[RECORDED INFORMATION]
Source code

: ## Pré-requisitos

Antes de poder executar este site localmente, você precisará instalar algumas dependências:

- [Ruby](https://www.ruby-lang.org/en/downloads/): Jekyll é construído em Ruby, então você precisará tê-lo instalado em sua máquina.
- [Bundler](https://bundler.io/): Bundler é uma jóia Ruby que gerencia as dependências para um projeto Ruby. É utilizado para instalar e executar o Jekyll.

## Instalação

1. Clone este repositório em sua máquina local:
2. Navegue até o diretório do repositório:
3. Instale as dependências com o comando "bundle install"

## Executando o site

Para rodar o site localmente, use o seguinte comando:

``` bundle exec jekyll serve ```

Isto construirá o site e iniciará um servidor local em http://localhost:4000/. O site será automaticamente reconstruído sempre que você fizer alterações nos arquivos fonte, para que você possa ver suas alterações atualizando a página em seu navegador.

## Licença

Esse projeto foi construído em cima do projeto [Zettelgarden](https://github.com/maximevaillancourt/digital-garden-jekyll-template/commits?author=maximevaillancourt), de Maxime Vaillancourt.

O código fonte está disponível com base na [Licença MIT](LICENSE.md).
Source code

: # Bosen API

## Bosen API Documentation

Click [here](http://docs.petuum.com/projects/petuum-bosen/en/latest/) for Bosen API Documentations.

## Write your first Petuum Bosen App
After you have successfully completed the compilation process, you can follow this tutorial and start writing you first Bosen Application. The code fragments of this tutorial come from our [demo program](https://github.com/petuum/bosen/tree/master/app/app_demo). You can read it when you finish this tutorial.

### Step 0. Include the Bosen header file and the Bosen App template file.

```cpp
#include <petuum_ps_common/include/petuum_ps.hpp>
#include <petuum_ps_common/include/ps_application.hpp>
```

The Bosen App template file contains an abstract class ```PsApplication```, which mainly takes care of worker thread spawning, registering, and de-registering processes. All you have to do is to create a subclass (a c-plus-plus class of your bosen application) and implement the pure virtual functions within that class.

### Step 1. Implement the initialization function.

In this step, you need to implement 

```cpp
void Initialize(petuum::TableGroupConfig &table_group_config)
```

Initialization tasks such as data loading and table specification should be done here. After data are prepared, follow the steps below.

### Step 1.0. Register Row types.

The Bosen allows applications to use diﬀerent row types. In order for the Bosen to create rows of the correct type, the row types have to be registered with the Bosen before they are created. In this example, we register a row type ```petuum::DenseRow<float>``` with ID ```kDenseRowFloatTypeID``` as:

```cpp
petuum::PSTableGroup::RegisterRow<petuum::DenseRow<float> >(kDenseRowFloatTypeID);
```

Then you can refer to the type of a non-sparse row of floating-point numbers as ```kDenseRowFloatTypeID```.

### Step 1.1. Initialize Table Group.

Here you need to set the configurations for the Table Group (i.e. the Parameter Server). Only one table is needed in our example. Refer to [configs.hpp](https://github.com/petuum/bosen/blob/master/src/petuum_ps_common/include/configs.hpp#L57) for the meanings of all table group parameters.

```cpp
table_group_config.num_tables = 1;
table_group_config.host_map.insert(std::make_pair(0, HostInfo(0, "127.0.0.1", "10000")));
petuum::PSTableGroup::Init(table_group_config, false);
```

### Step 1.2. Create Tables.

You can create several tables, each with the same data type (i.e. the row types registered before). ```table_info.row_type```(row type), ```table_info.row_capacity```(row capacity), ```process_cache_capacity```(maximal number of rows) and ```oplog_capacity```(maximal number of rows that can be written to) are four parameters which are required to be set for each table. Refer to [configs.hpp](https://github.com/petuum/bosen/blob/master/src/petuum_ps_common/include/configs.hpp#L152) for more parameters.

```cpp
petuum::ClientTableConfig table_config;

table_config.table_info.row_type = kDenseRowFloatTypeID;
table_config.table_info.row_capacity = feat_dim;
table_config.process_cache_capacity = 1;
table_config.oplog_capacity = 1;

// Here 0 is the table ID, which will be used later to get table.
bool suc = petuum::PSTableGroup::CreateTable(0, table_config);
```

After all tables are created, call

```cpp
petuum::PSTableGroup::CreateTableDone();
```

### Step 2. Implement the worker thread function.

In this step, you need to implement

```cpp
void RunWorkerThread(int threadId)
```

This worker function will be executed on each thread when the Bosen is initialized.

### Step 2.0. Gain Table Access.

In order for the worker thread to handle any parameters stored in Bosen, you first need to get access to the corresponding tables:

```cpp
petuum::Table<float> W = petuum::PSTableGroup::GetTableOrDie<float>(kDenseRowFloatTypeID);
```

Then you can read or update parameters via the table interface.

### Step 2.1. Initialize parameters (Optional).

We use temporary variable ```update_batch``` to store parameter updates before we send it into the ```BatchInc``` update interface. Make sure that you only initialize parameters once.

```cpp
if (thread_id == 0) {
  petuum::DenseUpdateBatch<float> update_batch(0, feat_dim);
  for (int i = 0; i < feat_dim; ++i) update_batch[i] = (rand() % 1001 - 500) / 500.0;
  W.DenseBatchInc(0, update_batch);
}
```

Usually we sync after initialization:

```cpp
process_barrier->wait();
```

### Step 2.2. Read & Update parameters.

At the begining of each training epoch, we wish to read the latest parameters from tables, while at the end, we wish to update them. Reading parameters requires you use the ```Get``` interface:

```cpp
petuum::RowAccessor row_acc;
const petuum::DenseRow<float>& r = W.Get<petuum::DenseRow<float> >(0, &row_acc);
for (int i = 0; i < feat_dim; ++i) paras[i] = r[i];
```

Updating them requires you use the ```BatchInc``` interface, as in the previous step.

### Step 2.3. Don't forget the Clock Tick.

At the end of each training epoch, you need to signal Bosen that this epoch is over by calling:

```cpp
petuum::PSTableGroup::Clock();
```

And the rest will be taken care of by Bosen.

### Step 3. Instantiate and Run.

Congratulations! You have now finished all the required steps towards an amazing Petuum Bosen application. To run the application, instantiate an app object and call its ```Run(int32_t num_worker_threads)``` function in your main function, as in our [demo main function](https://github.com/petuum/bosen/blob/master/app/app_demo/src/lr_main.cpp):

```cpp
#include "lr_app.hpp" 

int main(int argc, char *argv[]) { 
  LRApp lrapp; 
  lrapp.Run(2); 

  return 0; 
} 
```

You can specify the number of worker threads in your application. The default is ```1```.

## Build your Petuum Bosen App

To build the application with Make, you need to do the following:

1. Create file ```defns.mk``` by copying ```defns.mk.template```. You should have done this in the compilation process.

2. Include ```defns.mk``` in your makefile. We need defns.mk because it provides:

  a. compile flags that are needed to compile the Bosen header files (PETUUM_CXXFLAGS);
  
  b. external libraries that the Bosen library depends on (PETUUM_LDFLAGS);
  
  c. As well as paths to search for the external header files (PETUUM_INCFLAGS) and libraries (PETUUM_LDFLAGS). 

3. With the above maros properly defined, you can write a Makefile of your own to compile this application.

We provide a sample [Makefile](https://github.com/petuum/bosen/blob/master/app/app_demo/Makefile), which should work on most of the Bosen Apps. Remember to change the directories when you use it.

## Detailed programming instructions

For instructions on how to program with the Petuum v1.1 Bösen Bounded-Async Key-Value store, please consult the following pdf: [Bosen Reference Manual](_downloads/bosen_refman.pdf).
[/RECORDED INFORMATION]
**ACTION ITEM**: Starting with the first line of the entries, transcribe every line up to and including the one with "## Bosen API Documentation".

**RESULT OF THIS TASK**:
Source code

: ## Pré-requisitos

Antes de poder executar este site localmente, você precisará instalar algumas dependências:

- [Ruby](https://www.ruby-lang.org/en/downloads/): Jekyll é construído em Ruby, então você precisará tê-lo instalado em sua máquina.
- [Bundler](https://bundler.io/): Bundler é uma jóia Ruby que gerencia as dependências para um projeto Ruby. É utilizado para instalar e executar o Jekyll.

## Instalação

1. Clone este repositório em sua máquina local:
2. Navegue até o diretório do repositório:
3. Instale as dependências com o comando "bundle install"

## Executando o site

Para rodar o site localmente, use o seguinte comando:

``` bundle exec jekyll serve ```

Isto construirá o site e iniciará um servidor local em http://localhost:4000/. O site será automaticamente reconstruído sempre que você fizer alterações nos arquivos fonte, para que você possa ver suas alterações atualizando a página em seu navegador.

## Licença

Esse projeto foi construído em cima do projeto [Zettelgarden](https://github.com/maximevaillancourt/digital-garden-jekyll-template/commits?author=maximevaillancourt), de Maxime Vaillancourt.

O código fonte está disponível com base na [Licença MIT](LICENSE.md).
Source code

: # Bosen API

## Bosen API Documentation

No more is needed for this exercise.